-------- SUPPLIED ENTRIES --------

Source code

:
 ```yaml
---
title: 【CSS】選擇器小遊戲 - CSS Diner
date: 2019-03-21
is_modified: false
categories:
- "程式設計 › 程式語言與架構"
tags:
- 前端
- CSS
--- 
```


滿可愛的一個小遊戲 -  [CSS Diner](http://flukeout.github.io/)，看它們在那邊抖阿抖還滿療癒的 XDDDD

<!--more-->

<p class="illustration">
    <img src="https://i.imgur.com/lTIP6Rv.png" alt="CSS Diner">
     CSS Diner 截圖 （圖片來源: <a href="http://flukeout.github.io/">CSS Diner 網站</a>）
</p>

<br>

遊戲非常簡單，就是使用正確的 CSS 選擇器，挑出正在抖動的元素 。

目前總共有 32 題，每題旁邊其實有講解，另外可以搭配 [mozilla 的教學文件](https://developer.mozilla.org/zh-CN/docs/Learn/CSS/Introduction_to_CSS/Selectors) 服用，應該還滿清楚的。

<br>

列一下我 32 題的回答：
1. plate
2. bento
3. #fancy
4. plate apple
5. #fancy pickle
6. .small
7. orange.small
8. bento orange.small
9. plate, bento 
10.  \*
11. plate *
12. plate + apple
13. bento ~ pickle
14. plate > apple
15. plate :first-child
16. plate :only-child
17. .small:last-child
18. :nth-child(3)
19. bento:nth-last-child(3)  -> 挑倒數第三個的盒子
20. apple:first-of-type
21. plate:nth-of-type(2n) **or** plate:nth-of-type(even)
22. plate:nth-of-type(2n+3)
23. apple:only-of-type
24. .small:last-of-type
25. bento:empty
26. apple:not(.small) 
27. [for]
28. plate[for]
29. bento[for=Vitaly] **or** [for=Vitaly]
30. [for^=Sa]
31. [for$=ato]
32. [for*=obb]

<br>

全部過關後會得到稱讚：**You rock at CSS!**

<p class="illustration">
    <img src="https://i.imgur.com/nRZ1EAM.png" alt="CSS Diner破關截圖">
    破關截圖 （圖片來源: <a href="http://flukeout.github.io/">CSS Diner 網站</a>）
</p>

--------

EXERCISE INSTRUCTIONS
Exactly reproduce the entries in their entirety.

ANSWER SPACE
Source code

:
 ```yaml
---
title: 【CSS】選擇器小遊戲 - CSS Diner
date: 2019-03-21
is_modified: false
categories:
- "程式設計 › 程式語言與架構"
tags:
- 前端
- CSS
--- 
```


滿可愛的一個小遊戲 -  [CSS Diner](http://flukeout.github.io/)，看它們在那邊抖阿抖還滿療癒的 XDDDD

<!--more-->

<p class="illustration">
    <img src="https://i.imgur.com/lTIP6Rv.png" alt="CSS Diner">
     CSS Diner 截圖 （圖片來源: <a href="http://flukeout.github.io/">CSS Diner 網站</a>）
</p>

<br>

遊戲非常簡單，就是使用正確的 CSS 選擇器，挑出正在抖動的元素 。

目前總共有 32 題，每題旁邊其實有講解，另外可以搭配 [mozilla 的教學文件](https://developer.mozilla.org/zh-CN/docs/Learn/CSS/Introduction_to_CSS/Selectors) 服用，應該還滿清楚的。

<br>

列一下我 32 題的回答：
1. plate
2. bento
3. #fancy
4. plate apple
5. #fancy pickle
6. .small
7. orange.small
8. bento orange.small
9. plate, bento 
10.  \*
11. plate *
12. plate + apple
13. bento ~ pickle
14. plate > apple
15. plate :first-child
16. plate :only-child
17. .small:last-child
18. :nth-child(3)
19. bento:nth-last-child(3)  -> 挑倒數第三個的盒子
20. apple:first-of-type
21. plate:nth-of-type(2n) **or** plate:nth-of-type(even)
22. plate:nth-of-type(2n+3)
23. apple:only-of-type
24. .small:last-of-type
25. bento:empty
26. apple:not(.small) 
27. [for]
28. plate[for]
29. bento[for=Vitaly] **or** [for=Vitaly]
30. [for^=Sa]
31. [for$=ato]
32. [for*=obb]

<br>

全部過關後會得到稱讚：**You rock at CSS!**

<p class="illustration">
    <img src="https://i.imgur.com/nRZ1EAM.png" alt="CSS Diner破關截圖">
    破關截圖 （圖片來源: <a href="http://flukeout.github.io/">CSS Diner 網站</a>）
</p>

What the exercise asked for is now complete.